EXCERPTED DATA Start Marker
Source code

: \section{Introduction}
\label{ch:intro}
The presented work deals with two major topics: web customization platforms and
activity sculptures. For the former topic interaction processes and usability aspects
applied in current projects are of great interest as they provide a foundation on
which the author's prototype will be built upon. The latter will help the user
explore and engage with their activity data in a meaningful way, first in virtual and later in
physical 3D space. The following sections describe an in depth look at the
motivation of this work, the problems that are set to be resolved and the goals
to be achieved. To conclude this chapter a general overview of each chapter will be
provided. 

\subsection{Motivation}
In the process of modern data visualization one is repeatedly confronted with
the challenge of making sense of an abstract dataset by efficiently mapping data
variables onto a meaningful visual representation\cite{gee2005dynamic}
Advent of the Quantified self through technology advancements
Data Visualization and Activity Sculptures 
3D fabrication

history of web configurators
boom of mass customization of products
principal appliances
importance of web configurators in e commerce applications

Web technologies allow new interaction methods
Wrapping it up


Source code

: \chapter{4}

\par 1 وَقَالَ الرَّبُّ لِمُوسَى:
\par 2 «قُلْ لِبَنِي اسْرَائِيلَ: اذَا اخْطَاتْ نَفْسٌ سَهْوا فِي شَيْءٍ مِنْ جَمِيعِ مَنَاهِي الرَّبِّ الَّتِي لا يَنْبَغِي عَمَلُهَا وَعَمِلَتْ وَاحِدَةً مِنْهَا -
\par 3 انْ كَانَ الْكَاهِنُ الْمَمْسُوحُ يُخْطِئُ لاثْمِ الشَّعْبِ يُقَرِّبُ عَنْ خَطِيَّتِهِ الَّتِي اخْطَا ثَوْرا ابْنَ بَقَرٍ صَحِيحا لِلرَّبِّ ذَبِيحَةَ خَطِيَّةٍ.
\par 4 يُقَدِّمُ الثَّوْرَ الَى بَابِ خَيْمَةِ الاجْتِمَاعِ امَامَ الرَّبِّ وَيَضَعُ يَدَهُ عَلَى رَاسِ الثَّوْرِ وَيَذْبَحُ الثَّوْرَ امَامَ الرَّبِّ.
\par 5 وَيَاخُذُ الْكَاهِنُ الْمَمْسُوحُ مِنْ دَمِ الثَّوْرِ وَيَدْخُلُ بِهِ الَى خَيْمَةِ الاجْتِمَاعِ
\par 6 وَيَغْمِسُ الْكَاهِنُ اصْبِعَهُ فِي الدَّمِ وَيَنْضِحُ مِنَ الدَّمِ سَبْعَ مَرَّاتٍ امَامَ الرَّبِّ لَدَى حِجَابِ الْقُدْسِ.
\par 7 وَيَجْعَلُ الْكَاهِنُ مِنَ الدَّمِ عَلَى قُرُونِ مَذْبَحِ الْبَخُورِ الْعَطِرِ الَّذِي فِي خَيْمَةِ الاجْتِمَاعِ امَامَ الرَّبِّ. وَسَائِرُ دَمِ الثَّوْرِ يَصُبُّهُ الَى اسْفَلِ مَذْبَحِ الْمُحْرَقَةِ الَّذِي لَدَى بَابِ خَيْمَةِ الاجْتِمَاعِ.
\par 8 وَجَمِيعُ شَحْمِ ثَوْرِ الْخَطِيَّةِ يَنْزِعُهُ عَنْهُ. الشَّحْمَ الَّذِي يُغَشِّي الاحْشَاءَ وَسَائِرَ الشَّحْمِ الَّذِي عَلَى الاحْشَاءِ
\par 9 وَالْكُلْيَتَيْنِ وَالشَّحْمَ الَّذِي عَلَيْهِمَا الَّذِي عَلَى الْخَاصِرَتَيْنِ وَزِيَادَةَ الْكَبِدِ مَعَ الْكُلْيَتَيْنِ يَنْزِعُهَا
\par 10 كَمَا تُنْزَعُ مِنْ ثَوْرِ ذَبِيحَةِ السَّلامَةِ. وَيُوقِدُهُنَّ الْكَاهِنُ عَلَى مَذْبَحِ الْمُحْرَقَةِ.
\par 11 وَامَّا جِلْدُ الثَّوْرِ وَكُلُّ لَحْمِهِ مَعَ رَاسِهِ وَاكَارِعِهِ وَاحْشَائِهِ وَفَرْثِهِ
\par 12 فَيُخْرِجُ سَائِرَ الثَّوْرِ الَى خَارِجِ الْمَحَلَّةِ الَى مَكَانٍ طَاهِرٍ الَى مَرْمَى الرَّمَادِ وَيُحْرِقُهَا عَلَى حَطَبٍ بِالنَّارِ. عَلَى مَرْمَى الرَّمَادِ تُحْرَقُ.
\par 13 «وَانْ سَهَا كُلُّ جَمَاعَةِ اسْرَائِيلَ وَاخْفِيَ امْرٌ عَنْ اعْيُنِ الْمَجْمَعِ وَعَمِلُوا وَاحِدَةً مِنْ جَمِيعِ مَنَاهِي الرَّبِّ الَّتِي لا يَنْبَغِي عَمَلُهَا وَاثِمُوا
EXCERPTED DATA End Marker
ACTIVITY: From the listing above, determine how many lines contain "this", then write only that number.

SOLUTION BELOW: 2